*GIVEN DATA*.
- Opening Delimiter -
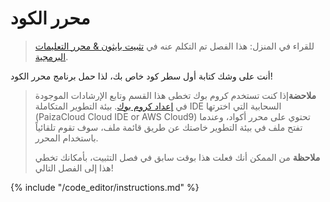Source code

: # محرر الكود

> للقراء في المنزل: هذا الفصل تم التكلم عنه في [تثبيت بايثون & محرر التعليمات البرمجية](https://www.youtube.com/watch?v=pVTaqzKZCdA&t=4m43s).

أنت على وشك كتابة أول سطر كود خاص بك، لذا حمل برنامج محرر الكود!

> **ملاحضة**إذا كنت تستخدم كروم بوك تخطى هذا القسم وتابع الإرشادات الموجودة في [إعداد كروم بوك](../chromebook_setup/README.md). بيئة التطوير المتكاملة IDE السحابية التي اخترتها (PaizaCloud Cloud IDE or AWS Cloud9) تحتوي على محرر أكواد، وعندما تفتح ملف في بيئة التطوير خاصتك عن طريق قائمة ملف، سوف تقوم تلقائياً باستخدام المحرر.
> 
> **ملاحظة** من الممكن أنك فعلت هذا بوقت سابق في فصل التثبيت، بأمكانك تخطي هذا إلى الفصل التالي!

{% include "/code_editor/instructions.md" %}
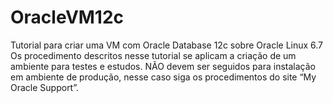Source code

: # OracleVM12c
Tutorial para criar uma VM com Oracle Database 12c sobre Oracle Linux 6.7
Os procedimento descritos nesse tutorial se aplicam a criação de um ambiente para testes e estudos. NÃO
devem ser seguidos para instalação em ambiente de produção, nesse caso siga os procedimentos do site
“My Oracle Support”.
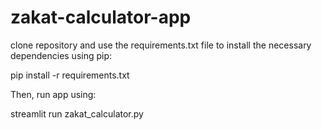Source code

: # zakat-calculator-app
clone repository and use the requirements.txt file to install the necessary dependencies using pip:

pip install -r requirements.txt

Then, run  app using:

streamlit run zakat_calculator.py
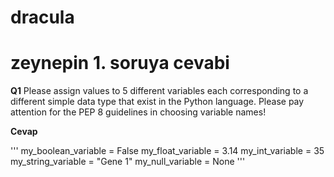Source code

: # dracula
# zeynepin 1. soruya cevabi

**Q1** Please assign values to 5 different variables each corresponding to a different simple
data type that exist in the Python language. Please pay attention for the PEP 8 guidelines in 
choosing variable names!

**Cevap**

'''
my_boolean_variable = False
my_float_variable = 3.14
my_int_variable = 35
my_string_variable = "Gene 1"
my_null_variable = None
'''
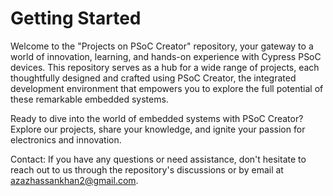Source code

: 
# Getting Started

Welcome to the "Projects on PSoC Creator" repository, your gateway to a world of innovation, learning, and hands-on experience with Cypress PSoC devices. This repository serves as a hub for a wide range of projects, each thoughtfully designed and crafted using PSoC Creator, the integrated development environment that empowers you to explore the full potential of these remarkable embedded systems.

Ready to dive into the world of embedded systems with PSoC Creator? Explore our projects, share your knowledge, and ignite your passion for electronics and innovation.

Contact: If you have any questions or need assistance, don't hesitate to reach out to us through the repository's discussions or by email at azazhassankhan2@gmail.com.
- Closing Delimiter -
- Opening Delimiter -
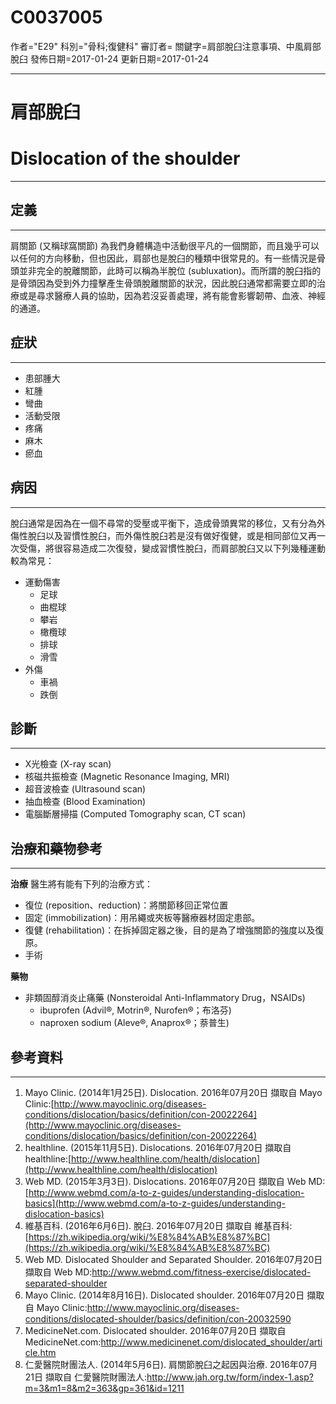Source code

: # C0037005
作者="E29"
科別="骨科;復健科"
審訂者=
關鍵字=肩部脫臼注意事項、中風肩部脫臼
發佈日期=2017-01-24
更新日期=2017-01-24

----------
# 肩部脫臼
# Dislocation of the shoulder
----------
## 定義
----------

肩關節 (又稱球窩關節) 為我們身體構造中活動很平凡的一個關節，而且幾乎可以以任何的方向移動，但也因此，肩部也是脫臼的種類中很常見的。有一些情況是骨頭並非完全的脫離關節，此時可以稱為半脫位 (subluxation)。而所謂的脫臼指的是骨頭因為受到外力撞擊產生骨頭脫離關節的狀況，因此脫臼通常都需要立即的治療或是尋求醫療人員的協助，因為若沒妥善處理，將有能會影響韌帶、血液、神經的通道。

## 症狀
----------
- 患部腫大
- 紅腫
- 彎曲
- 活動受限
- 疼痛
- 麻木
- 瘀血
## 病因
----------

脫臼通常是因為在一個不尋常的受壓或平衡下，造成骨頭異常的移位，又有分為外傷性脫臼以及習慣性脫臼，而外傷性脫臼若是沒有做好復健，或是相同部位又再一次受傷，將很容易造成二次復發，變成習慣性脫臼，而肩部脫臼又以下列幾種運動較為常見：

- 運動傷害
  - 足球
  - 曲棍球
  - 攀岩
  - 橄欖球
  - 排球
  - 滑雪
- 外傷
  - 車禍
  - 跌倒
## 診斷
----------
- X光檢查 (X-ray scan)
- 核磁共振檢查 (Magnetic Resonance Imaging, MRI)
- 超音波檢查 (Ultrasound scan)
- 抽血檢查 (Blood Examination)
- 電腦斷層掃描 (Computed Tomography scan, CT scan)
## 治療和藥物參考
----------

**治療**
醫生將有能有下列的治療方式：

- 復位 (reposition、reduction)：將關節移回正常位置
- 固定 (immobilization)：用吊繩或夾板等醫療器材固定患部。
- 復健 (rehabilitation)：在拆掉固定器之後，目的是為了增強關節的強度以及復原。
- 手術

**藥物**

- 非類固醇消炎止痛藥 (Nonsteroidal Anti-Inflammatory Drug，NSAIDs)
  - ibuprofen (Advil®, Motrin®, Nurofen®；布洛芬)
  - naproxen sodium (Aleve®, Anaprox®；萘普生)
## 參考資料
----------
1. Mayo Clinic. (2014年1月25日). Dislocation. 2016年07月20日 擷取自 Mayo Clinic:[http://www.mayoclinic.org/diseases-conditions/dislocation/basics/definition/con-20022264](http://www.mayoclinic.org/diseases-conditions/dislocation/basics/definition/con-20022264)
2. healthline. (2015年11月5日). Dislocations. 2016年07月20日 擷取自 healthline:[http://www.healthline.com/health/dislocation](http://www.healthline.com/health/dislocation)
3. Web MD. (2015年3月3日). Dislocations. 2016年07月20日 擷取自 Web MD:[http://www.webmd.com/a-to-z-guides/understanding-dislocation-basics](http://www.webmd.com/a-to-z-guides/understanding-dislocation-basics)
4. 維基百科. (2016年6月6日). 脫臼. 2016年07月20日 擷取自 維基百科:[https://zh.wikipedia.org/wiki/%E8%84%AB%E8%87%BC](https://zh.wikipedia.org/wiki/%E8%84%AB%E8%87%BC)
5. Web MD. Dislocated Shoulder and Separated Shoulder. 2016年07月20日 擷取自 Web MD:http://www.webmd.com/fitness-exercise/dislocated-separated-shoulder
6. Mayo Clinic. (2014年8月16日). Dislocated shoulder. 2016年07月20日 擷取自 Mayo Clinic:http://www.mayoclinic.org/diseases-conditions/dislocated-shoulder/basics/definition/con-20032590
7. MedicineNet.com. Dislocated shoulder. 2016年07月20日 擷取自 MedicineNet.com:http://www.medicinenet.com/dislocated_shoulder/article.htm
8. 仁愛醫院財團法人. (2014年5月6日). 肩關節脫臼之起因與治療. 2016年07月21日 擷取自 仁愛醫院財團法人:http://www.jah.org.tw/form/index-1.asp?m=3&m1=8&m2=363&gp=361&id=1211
- Closing Delimiter -
*WHAT YOU NEED TO DO*. A line qualifies when it holds the word "your"; report all qualifying lines from the records above.

*SOLUTION TO THIS PROBLEM*.
Welcome to the "Projects on PSoC Creator" repository, your gateway to a world of innovation, learning, and hands-on experience with Cypress PSoC devices. This repository serves as a hub for a wide range of projects, each thoughtfully designed and crafted using PSoC Creator, the integrated development environment that empowers you to explore the full potential of these remarkable embedded systems.
Ready to dive into the world of embedded systems with PSoC Creator? Explore our projects, share your knowledge, and ignite your passion for electronics and innovation.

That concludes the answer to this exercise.